:: ASSIGNMENT ::
Work through the data below and state how many lines contain "frac", giving that number alone.

:: DATA RECORDS ::

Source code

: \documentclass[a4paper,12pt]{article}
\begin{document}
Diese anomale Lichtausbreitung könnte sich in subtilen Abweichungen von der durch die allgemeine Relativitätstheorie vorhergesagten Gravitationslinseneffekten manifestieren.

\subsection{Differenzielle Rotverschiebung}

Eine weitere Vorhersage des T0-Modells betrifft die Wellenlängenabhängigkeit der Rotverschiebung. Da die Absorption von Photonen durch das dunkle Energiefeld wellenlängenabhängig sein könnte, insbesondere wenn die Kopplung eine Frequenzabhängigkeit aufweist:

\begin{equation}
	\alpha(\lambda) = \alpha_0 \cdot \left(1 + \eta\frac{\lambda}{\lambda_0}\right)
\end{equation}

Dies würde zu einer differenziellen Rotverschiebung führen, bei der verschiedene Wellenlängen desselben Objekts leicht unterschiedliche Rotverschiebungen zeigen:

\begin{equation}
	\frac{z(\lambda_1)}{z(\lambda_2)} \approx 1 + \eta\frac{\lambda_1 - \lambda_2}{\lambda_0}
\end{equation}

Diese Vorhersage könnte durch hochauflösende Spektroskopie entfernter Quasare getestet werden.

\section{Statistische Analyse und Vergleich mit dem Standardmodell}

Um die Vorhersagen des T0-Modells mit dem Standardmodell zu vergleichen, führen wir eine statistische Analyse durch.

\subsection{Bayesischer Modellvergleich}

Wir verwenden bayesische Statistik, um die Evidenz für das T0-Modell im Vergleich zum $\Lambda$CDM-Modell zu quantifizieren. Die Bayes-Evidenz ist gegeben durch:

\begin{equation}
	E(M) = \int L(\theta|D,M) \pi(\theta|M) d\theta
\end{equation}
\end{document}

:: EXERCISE OUTPUT ::
2